Text Data Specific Operations#
Text data often requires specific processing techniques to extract meaningful information or to reformat it for further analysis. Pandas provides a robust set of string operations that can be applied efficiently to Series and DataFrames. This chapter explores some essential operations for handling text data, including searching for substrings, splitting strings, and using regular expressions.
String Contains#
The contains
method allows you to filter rows based on whether a column's text contains a specified substring. This is useful for subsetting data based on textual content:
import pandas as pd
# Sample DataFrame
data = {'Description': ['Apple is sweet', 'Banana is yellow', 'Cherry is red']}
df = pd.DataFrame(data)
# Filtering rows where the Description column contains 'sweet'
contains_sweet = df[df['Description'].str.contains('sweet')]
print(contains_sweet)
Result:
Description
0 Apple is sweet
String Split#
Splitting strings into separate components can be essential for data cleaning and preparation. The split
method splits each string in the Series/Index by the given delimiter and optionally expands to separate columns:
# Splitting the Description column into words
split_description = df['Description'].str.split(' ', expand = True)
print(split_description)
Result:
0 1 2
0 Apple is sweet
1 Banana is yellow
2 Cherry is red
This splits the 'Description' column into separate columns for each word.
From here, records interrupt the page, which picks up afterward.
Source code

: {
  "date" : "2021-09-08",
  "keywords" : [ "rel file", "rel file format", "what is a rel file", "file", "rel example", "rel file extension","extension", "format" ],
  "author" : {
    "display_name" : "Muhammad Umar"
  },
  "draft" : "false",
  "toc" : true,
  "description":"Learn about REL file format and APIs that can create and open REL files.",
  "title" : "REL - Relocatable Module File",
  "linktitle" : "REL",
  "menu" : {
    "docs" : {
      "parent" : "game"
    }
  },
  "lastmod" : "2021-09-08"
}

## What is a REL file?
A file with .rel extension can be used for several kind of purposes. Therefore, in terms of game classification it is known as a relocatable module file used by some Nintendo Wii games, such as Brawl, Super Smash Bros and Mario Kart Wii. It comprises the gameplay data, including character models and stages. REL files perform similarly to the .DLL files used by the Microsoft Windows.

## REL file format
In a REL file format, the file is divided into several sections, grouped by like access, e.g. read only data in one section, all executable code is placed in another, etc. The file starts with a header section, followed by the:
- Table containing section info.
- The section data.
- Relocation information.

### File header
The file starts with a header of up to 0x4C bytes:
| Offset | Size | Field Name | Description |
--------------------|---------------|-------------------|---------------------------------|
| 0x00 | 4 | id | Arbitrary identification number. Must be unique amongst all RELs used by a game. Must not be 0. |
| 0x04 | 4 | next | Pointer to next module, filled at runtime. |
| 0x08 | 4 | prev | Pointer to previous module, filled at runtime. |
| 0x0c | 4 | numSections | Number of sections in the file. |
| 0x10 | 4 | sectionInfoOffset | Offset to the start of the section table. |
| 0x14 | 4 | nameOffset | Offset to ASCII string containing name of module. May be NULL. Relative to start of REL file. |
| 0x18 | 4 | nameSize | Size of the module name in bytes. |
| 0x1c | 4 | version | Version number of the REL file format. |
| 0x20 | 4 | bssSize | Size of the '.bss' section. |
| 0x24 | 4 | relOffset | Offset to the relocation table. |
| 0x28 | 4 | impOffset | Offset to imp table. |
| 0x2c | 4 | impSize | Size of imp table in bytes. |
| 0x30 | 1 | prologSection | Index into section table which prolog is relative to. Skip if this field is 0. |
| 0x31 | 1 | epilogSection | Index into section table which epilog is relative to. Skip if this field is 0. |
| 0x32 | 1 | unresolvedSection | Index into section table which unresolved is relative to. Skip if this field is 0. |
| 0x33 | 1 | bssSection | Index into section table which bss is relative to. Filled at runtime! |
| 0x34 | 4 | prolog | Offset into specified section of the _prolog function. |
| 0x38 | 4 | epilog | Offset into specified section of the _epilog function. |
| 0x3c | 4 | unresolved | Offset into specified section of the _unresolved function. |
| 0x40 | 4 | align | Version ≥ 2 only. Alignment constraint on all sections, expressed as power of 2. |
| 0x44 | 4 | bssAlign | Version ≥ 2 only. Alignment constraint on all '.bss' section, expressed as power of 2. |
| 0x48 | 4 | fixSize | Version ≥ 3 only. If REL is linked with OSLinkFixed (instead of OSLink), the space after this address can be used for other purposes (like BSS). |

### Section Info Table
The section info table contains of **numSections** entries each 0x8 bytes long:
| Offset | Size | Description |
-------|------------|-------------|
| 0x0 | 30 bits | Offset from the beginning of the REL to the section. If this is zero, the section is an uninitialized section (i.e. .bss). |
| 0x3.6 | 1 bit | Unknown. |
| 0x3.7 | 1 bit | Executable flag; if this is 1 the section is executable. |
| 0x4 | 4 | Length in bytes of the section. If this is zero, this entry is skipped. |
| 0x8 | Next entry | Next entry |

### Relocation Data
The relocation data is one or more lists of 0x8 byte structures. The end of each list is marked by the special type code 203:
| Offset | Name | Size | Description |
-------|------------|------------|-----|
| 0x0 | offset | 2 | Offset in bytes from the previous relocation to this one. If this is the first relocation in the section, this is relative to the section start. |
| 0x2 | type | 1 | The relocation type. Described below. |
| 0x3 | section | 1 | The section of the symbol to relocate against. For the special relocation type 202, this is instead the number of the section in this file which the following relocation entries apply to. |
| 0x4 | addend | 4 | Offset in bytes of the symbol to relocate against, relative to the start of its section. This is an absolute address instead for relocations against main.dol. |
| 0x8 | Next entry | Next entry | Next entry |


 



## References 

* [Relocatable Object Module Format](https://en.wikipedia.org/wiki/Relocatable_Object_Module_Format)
Regular Expression Extraction#
Regular expressions are a powerful tool for extracting patterns from text. The extract
method applies a regular expression pattern and extracts groups from the first match:
# Extracting the first word where it starts with a
# capital letter followed by lower case letters
extracted_words = df['Description'].str.extract(r'([A-Z][a-z]+)')
print(extracted_words)
Result:
0
0 Apple
1 Banana
2 Cherry
This regular expression extracts the first word from each description, which starts with a capital letter and is followed by lowercase letters.
These text-specific operations in Pandas simplify the process of working with textual data, allowing for efficient and powerful string manipulation and analysis.